Introduction to Ethics

Sandra LaFave


Ethics, often called “moral philosophy,” is philosophical thinking about morality, moral problems, or moral judgments. It attempts to arrive at an understanding of how we ought to live and what constitutes right conduct. But ethics is more than the elucidation and justification of particular “moralities”; it is concerned more generally with questions about what would constitute good reasons for acting one way rather than another, and about what constitutes a good life for human beings. It even treats the question of whether a “good life” includes morality!

In philosophy, the study of ethics presupposes that moral rules are not already laid out in advance, e.g., by God; they may be, but the goal of philosophers is to use reason, not revelation. Well-reasoned conclusions are those supported by good arguments. However, some philosophers have tried to establish that there are good arguments for faith, so questions of faith and reason are more complicated than you might think.

Philosophers often distinguish three kinds of thinking about ethics:

1. Descriptive ethics — describes what people actually do, how people think or have thought about morality, e.g., anthropology, history, psychology. Since philosophers are interested in reasons for ethical conclusions, and in the application of these conclusions to the problems of life, descriptive ethics is not ethics in the philosophical sense; you would not necessarily take guidance for your own moral decision-making from your knowledge of what others have thought or done. Naturally, though, philosophers are interested in descriptive ethical data.

2. Normative ethics — tries to figure out what people should do. Normative ethics is ethics construed as action-guiding, or prescriptive. Philosophers have traditionally been interested in normative ethics. Historically, much of moral philosophy has been concerned with developing systems of normative ethics.
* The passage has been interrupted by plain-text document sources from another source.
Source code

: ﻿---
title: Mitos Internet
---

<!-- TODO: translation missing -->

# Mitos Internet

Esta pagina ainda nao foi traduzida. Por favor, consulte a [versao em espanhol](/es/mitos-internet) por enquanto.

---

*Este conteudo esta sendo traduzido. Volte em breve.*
A system of normative ethics usually consists of some implicit rule or set of rules or decision procedures, such that when you are faced with an ethical decision, you can apply the rule or decision procedure, and thereby get an answer about what to do.

Normative ethics tries to come up with well-reasoned judgments about:

·          Moral obligation (what is “right” or “wrong”).
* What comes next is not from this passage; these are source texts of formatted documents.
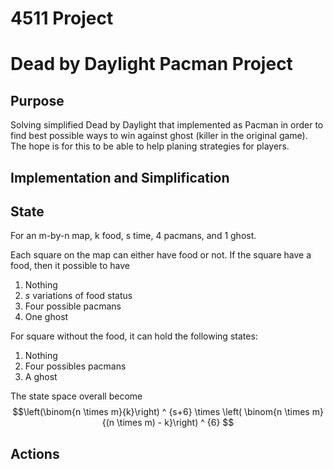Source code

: # 4511 Project
# Dead by Daylight Pacman Project

## Purpose

Solving simplified Dead by Daylight that implemented as Pacman in order to find best possible ways to win against ghost (killer in the original game). The hope is for this to be able to help planing strategies for players. 

## Implementation and Simplification

## State

For an m-by-n map, k food, s time, 4 pacmans, and 1 ghost.

Each square on the map can either have food or not. If the square have a food, then it possible to have
1. Nothing
2. $s$ variations of food status
3. Four possible pacmans
4. One ghost

For square without the food, it can hold the following states:
1. Nothing
2. Four possibles pacmans
3. A ghost

The state space overall become
$$\left(\binom{n \times m}{k}\right) ^ {s+6} \times \left( \binom{n \times m}{(n \times m) - k}\right) ^ {6} $$


## Actions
·          Moral value (what is “good” or “evil”).

3. Metaethics — analytical, critical thinking about the presuppositions of normative ethics. Metaethics asks questions like “What do normative theories mean by ‘good’ and ‘right’?”; “How can moral judgments be proved?”; “Why be moral at all?”, etc. A number of metaethical questions constitute significant challenges to the very enterprise of normative ethics; for example,

  • Is morality merely social convention, and thus relative to culture, and possibly different from culture to culture?

  • Are people really capable of altruistic (non-self-interested) behavior?

  • Even if people are capable of altruistic behavior, is it rational to be altruistic?

  • Is morality merely a system for the manipulation of one social group (for example, working people, women, ethnic minorities) by the dominant group?

  • Is morality possible without religion?

  • Do people have free will, a prerequisite for morality, in the first place?

Ethics in philosophy is mainly normative ethics or metaethics.

A few words more about normative ethics. Normative ethical systems have differed historically in their areas of emphasis. Some have emphasized actions, or consequences of actions, or character.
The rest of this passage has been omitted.